Required work
Below are entries; copy exactly the lines from the one with "- Create a database" through the one with "### Good to know", both included, and leave out the rest.

(Data provided Opens)

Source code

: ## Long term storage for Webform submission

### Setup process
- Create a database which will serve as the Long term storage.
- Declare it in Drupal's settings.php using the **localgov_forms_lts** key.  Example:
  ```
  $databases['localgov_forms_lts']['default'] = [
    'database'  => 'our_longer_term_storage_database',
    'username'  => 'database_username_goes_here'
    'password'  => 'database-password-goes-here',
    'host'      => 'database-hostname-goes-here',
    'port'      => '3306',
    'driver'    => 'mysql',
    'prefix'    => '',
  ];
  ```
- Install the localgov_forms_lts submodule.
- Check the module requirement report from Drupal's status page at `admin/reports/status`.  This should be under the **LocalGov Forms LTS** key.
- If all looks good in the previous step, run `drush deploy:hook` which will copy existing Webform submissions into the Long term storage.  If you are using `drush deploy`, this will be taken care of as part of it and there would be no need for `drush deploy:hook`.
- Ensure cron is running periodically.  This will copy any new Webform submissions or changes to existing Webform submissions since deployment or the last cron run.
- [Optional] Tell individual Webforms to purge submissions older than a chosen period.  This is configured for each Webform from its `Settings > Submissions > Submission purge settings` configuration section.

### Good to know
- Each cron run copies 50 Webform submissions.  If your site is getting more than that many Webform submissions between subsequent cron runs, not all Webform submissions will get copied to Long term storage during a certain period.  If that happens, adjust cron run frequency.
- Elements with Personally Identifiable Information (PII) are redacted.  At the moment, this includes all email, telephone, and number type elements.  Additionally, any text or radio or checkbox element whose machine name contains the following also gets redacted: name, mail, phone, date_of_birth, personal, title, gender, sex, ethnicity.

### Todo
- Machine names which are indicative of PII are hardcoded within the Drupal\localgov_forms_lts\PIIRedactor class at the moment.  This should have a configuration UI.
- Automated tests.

(Data provided Closes)
(Data provided Opens)

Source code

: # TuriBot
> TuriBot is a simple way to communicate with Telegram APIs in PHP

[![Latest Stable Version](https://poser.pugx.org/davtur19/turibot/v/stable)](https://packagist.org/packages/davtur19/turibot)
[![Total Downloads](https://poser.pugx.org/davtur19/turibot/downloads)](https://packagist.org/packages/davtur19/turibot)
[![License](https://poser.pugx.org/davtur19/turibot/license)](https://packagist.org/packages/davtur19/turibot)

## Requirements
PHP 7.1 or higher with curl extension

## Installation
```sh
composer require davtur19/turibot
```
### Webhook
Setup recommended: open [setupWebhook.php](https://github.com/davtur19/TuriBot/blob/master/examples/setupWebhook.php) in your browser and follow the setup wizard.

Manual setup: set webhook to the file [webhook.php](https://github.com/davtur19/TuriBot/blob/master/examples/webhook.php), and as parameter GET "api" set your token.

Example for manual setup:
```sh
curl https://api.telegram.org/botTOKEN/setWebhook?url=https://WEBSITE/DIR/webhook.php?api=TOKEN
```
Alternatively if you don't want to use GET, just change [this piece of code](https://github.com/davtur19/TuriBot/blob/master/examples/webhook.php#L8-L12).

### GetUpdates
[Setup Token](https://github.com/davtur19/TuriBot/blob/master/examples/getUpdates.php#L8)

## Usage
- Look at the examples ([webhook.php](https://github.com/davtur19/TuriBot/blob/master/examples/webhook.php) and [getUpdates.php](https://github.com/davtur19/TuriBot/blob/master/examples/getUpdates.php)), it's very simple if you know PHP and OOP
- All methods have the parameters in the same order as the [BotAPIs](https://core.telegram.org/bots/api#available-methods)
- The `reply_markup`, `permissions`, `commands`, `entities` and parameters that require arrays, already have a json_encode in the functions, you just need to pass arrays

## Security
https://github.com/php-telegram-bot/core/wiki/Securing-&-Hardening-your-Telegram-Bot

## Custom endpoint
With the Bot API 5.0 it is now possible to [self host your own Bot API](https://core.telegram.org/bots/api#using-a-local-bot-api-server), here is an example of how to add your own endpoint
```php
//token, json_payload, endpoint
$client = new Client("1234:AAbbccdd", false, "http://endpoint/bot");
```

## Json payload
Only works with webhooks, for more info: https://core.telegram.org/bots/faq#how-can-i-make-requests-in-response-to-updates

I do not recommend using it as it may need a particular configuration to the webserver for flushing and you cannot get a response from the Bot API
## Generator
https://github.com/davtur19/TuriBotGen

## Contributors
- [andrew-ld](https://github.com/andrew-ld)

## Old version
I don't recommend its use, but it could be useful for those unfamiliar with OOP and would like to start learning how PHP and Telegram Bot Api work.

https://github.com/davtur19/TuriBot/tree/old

(Data provided Closes)

Finished exercise
- Create a database which will serve as the Long term storage.
- Declare it in Drupal's settings.php using the **localgov_forms_lts** key.  Example:
  ```
  $databases['localgov_forms_lts']['default'] = [
    'database'  => 'our_longer_term_storage_database',
    'username'  => 'database_username_goes_here'
    'password'  => 'database-password-goes-here',
    'host'      => 'database-hostname-goes-here',
    'port'      => '3306',
    'driver'    => 'mysql',
    'prefix'    => '',
  ];
  ```
- Install the localgov_forms_lts submodule.
- Check the module requirement report from Drupal's status page at `admin/reports/status`.  This should be under the **LocalGov Forms LTS** key.
- If all looks good in the previous step, run `drush deploy:hook` which will copy existing Webform submissions into the Long term storage.  If you are using `drush deploy`, this will be taken care of as part of it and there would be no need for `drush deploy:hook`.
- Ensure cron is running periodically.  This will copy any new Webform submissions or changes to existing Webform submissions since deployment or the last cron run.
- [Optional] Tell individual Webforms to purge submissions older than a chosen period.  This is configured for each Webform from its `Settings > Submissions > Submission purge settings` configuration section.

### Good to know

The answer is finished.